In the material below, the lines from the one containing "Vi är inte förståndta." through the one containing "The shows and elders." are to be given again exactly, ends included, and no others.

· · · · ·

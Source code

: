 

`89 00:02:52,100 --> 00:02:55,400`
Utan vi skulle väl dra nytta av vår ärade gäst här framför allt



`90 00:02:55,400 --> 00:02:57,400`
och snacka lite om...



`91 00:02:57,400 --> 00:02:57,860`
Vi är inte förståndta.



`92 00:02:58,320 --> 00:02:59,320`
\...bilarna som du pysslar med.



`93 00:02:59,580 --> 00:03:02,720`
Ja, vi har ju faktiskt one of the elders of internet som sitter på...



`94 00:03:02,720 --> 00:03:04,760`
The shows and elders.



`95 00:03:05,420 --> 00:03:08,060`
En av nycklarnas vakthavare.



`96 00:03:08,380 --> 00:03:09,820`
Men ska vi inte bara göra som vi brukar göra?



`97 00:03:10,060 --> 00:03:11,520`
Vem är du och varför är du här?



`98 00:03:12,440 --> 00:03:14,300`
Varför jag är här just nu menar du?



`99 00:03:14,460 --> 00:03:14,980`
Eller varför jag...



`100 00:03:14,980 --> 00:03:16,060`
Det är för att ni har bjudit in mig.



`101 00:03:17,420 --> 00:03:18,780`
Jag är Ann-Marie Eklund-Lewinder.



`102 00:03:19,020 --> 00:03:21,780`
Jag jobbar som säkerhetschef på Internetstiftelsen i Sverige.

· · · · ·

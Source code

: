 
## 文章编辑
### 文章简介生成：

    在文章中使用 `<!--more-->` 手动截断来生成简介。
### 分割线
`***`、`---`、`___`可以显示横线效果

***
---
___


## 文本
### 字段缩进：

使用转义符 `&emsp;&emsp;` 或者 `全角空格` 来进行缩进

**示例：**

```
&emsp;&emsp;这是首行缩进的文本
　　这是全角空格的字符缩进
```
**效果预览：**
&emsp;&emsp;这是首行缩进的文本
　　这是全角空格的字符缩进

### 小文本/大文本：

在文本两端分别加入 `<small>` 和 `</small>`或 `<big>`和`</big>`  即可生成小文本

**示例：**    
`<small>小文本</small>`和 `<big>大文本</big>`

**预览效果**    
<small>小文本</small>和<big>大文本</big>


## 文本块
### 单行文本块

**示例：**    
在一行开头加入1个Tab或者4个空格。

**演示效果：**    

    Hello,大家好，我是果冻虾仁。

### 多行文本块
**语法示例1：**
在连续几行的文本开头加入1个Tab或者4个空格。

· · · · ·

#### Written answer:
Vi är inte förståndta.



`92 00:02:58,320 --> 00:02:59,320`
\...bilarna som du pysslar med.



`93 00:02:59,580 --> 00:03:02,720`
Ja, vi har ju faktiskt one of the elders of internet som sitter på...



`94 00:03:02,720 --> 00:03:04,760`
The shows and elders.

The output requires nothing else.